The organisers of the dinner — the Singapore Federation of Chinese Clan Associations, Singapore Chinese Chamber of Commerce & Industry, and Business China — honoured Mr Lee for transforming Singapore from a small backward island with limited resources into a prosperous and developed nation today.
At a speech charting Mr Lee’s achievements, Mr Chua Thian Poh, who represented all three associations, said in Mandarin: “The Singapore model developed by Mr Lee has been highly regarded and widely replicated. This success model has resulted in our tiny garden-city state playing an instrumental role on the world stage ... I believe all guests present today are as grateful to Mr Lee as I am.”
Although Mr Lee was unable to attend the event, held at the Shangri-La Hotel, his son, Mr Lee Hsien Yang, represented him.
Mr Lee Kuan Yew’s Press Secretary said he had wanted to come but doctors had advised against it as a precautionary health measure.
Attended by 800 guests, the dinner was graced by Deputy Prime Minister Teo Chee Hean, Emeritus Senior Minister Goh Chok Tong, Speaker of Parliament Halimah Yacob, some present and past Cabinet ministers, as well as Chinese community leaders.
At the dinner, the younger Mr Lee spoke of the pains his Peranakan father, who learnt Mandarin only as an adult, took to maintain his proficiency in the language.
“To overcome this, he continues to take regular Mandarin lessons at age 90 ... Learning the language enabled my father to more effectively convey his ideas and rally political support for them.
“Without that, it would not have been possible (to) go down the path that has led Singapore to where it is today. It also gave him a window into China and the Chinese world view, building strong foundations for the strong bilateral ties and close cooperation that both countries enjoy today.”

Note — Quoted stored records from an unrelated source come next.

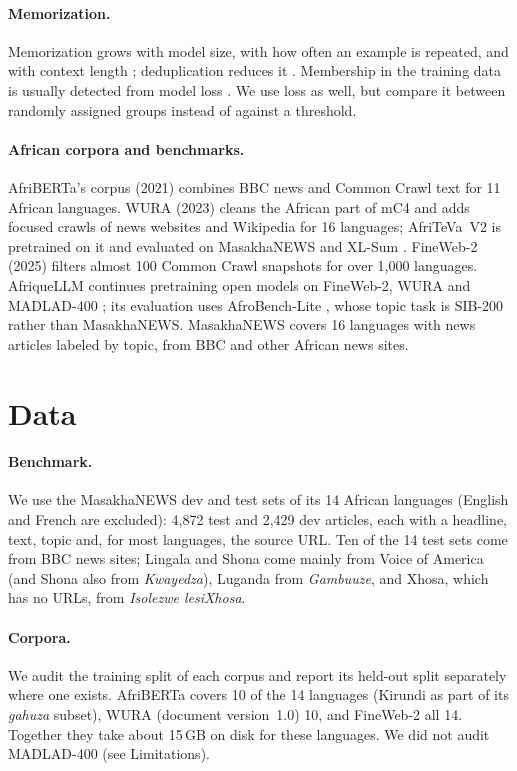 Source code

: \documentclass[11pt]{article}
\newcommand{\om}[1]{\textit{#1}}
\begin{document}
\paragraph{Memorization.} Memorization grows with model size, with how often an example is repeated, and with context length \citep{carlini2023quantifying}; deduplication reduces it \citep{kandpal2022dedup}. Membership in the training data is usually detected from model loss \citep{shi2024mink}. We use loss as well, but compare it between randomly assigned groups instead of against a threshold.

\paragraph{African corpora and benchmarks.} AfriBERTa's corpus (2021) combines BBC news and Common Crawl text for 11 African languages. WURA (2023) cleans the African part of mC4 and adds focused crawls of news websites and Wikipedia for 16 languages; AfriTeVa~V2 is pretrained on it and evaluated on MasakhaNEWS and XL-Sum \citep{hasan2021xlsum}. FineWeb-2 (2025) filters almost 100 Common Crawl snapshots for over 1,000 languages. AfriqueLLM continues pretraining open models on FineWeb-2, WURA and MADLAD-400 \citep{kudugunta2023madlad}; its evaluation uses AfroBench-Lite \citep{ojo2025afrobench}, whose topic task is SIB-200 rather than MasakhaNEWS. MasakhaNEWS covers 16 languages with news articles labeled by topic, from BBC and other African news sites.

\section{Data}
\label{sec:data}

\paragraph{Benchmark.} We use the MasakhaNEWS dev and test sets of its 14 African languages (English and French are excluded): 4,872 test and 2,429 dev articles, each with a headline, text, topic and, for most languages, the source URL. Ten of the 14 test sets come from BBC news sites; Lingala and Shona come mainly from Voice of America (and Shona also from \om{Kwayedza}), Luganda from \om{Gambuuze}, and Xhosa, which has no URLs, from \om{Isolezwe lesiXhosa}.

\paragraph{Corpora.} We audit the training split of each corpus and report its held-out split separately where one exists. AfriBERTa covers 10 of the 14 languages (Kirundi as part of its \om{gahuza} subset), WURA (document version~1.0) 10, and FineWeb-2 all 14. Together they take about 15\,GB on disk for these languages. We did not audit MADLAD-400 (see Limitations).
\end{document}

A commemorative book, Lee Kuan Yew and Singapore-China Relations, commissioned by Business China and produced together with the Chinese Newspapers Division of Singapore Press Holdings, was also unveiled at the dinner.
The book, which includes many unpublished pictures, charts significant milestones in the development of Singapore-Sino ties and Mr Lee’s relationship with five generations of China’s leaders. He has visited China 33 times over 37 years.
It is not for sale to the public, but was distributed to all dinner guests. The book will also be given to members of Business China, of which he is a patron.
Mr Lee, whose birthday falls on Sept 16, was also conferred the Business China Lifetime Achievement award, in celebration of his work in fostering Singapore-China ties.